- _WHAT YOU WILL DO_:
Without any images, write the data out exactly as it appears.

- _EXERCISE INPUT_:
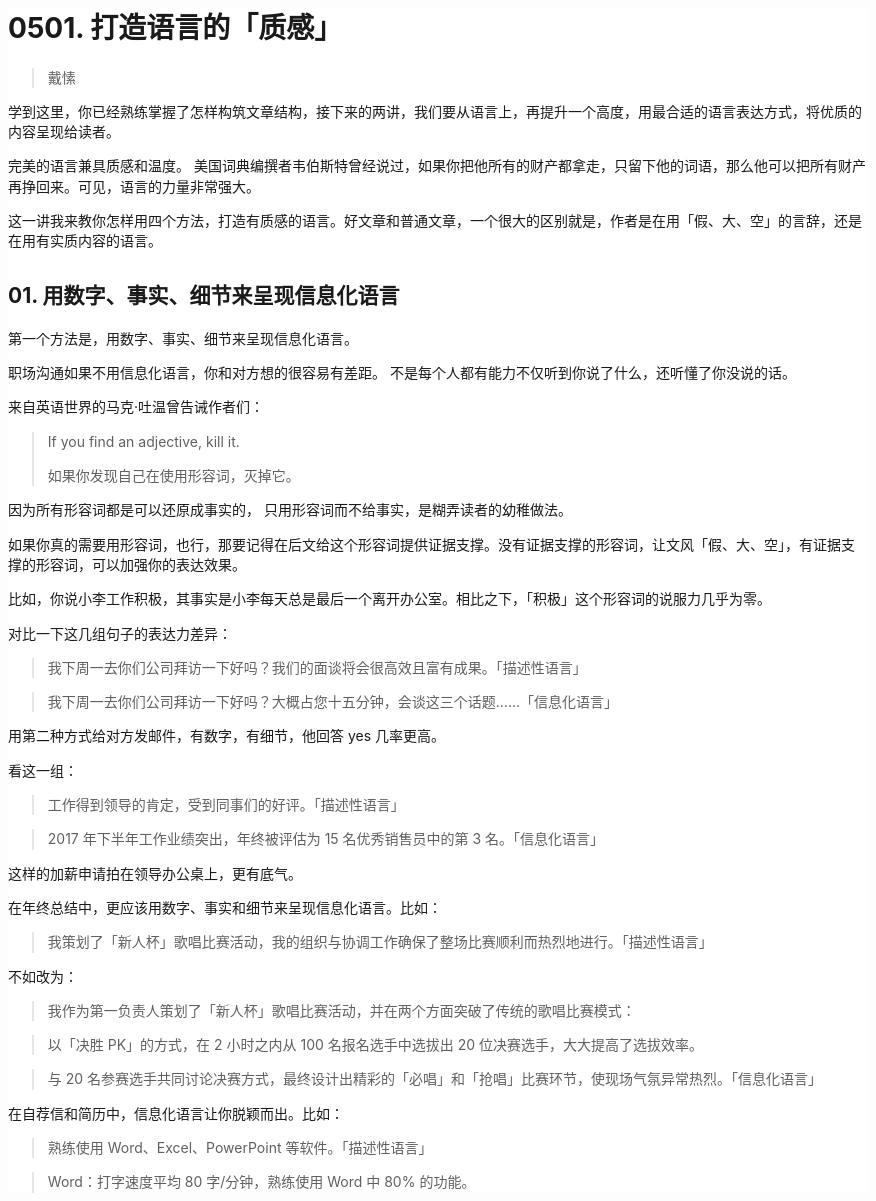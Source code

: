 # 0501. 打造语言的「质感」
> 戴愫

学到这里，你已经熟练掌握了怎样构筑文章结构，接下来的两讲，我们要从语言上，再提升一个高度，用最合适的语言表达方式，将优质的内容呈现给读者。

完美的语言兼具质感和温度。 美国词典编撰者韦伯斯特曾经说过，如果你把他所有的财产都拿走，只留下他的词语，那么他可以把所有财产再挣回来。可见，语言的力量非常强大。

这一讲我来教你怎样用四个方法，打造有质感的语言。好文章和普通文章，一个很大的区别就是，作者是在用「假、大、空」的言辞，还是在用有实质内容的语言。

## 01. 用数字、事实、细节来呈现信息化语言

第一个方法是，用数字、事实、细节来呈现信息化语言。

职场沟通如果不用信息化语言，你和对方想的很容易有差距。 不是每个人都有能力不仅听到你说了什么，还听懂了你没说的话。

来自英语世界的马克·吐温曾告诫作者们：

> If you find an adjective, kill it.
> 
> 如果你发现自己在使用形容词，灭掉它。

因为所有形容词都是可以还原成事实的， 只用形容词而不给事实，是糊弄读者的幼稚做法。

如果你真的需要用形容词，也行，那要记得在后文给这个形容词提供证据支撑。没有证据支撑的形容词，让文风「假、大、空」，有证据支撑的形容词，可以加强你的表达效果。

比如，你说小李工作积极，其事实是小李每天总是最后一个离开办公室。相比之下，「积极」这个形容词的说服力几乎为零。

对比一下这几组句子的表达力差异：

> 我下周一去你们公司拜访一下好吗？我们的面谈将会很高效且富有成果。「描述性语言」

> 我下周一去你们公司拜访一下好吗？大概占您十五分钟，会谈这三个话题……「信息化语言」

用第二种方式给对方发邮件，有数字，有细节，他回答 yes 几率更高。

看这一组：

> 工作得到领导的肯定，受到同事们的好评。「描述性语言」

> 2017 年下半年工作业绩突出，年终被评估为 15 名优秀销售员中的第 3 名。「信息化语言」

这样的加薪申请拍在领导办公桌上，更有底气。

在年终总结中，更应该用数字、事实和细节来呈现信息化语言。比如：

> 我策划了「新人杯」歌唱比赛活动，我的组织与协调工作确保了整场比赛顺利而热烈地进行。「描述性语言」

不如改为：

> 我作为第一负责人策划了「新人杯」歌唱比赛活动，并在两个方面突破了传统的歌唱比赛模式：

> 以「决胜 PK」的方式，在 2 小时之内从 100 名报名选手中选拔出 20 位决赛选手，大大提高了选拔效率。

> 与 20 名参赛选手共同讨论决赛方式，最终设计出精彩的「必唱」和「抢唱」比赛环节，使现场气氛异常热烈。「信息化语言」

在自荐信和简历中，信息化语言让你脱颖而出。比如：

> 熟练使用 Word、Excel、PowerPoint 等软件。「描述性语言」

> Word：打字速度平均 80 字/分钟，熟练使用 Word 中 80% 的功能。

- _RESPONSE_:
Source code

: # 0501. 打造语言的「质感」
> 戴愫

学到这里，你已经熟练掌握了怎样构筑文章结构，接下来的两讲，我们要从语言上，再提升一个高度，用最合适的语言表达方式，将优质的内容呈现给读者。

完美的语言兼具质感和温度。 美国词典编撰者韦伯斯特曾经说过，如果你把他所有的财产都拿走，只留下他的词语，那么他可以把所有财产再挣回来。可见，语言的力量非常强大。

这一讲我来教你怎样用四个方法，打造有质感的语言。好文章和普通文章，一个很大的区别就是，作者是在用「假、大、空」的言辞，还是在用有实质内容的语言。

## 01. 用数字、事实、细节来呈现信息化语言

第一个方法是，用数字、事实、细节来呈现信息化语言。

职场沟通如果不用信息化语言，你和对方想的很容易有差距。 不是每个人都有能力不仅听到你说了什么，还听懂了你没说的话。

来自英语世界的马克·吐温曾告诫作者们：

> If you find an adjective, kill it.
> 
> 如果你发现自己在使用形容词，灭掉它。

因为所有形容词都是可以还原成事实的， 只用形容词而不给事实，是糊弄读者的幼稚做法。

如果你真的需要用形容词，也行，那要记得在后文给这个形容词提供证据支撑。没有证据支撑的形容词，让文风「假、大、空」，有证据支撑的形容词，可以加强你的表达效果。

比如，你说小李工作积极，其事实是小李每天总是最后一个离开办公室。相比之下，「积极」这个形容词的说服力几乎为零。

对比一下这几组句子的表达力差异：

> 我下周一去你们公司拜访一下好吗？我们的面谈将会很高效且富有成果。「描述性语言」

> 我下周一去你们公司拜访一下好吗？大概占您十五分钟，会谈这三个话题……「信息化语言」

用第二种方式给对方发邮件，有数字，有细节，他回答 yes 几率更高。

看这一组：

> 工作得到领导的肯定，受到同事们的好评。「描述性语言」

> 2017 年下半年工作业绩突出，年终被评估为 15 名优秀销售员中的第 3 名。「信息化语言」

这样的加薪申请拍在领导办公桌上，更有底气。

在年终总结中，更应该用数字、事实和细节来呈现信息化语言。比如：

> 我策划了「新人杯」歌唱比赛活动，我的组织与协调工作确保了整场比赛顺利而热烈地进行。「描述性语言」

不如改为：

> 我作为第一负责人策划了「新人杯」歌唱比赛活动，并在两个方面突破了传统的歌唱比赛模式：

> 以「决胜 PK」的方式，在 2 小时之内从 100 名报名选手中选拔出 20 位决赛选手，大大提高了选拔效率。

> 与 20 名参赛选手共同讨论决赛方式，最终设计出精彩的「必唱」和「抢唱」比赛环节，使现场气氛异常热烈。「信息化语言」

在自荐信和简历中，信息化语言让你脱颖而出。比如：

> 熟练使用 Word、Excel、PowerPoint 等软件。「描述性语言」

> Word：打字速度平均 80 字/分钟，熟练使用 Word 中 80% 的功能。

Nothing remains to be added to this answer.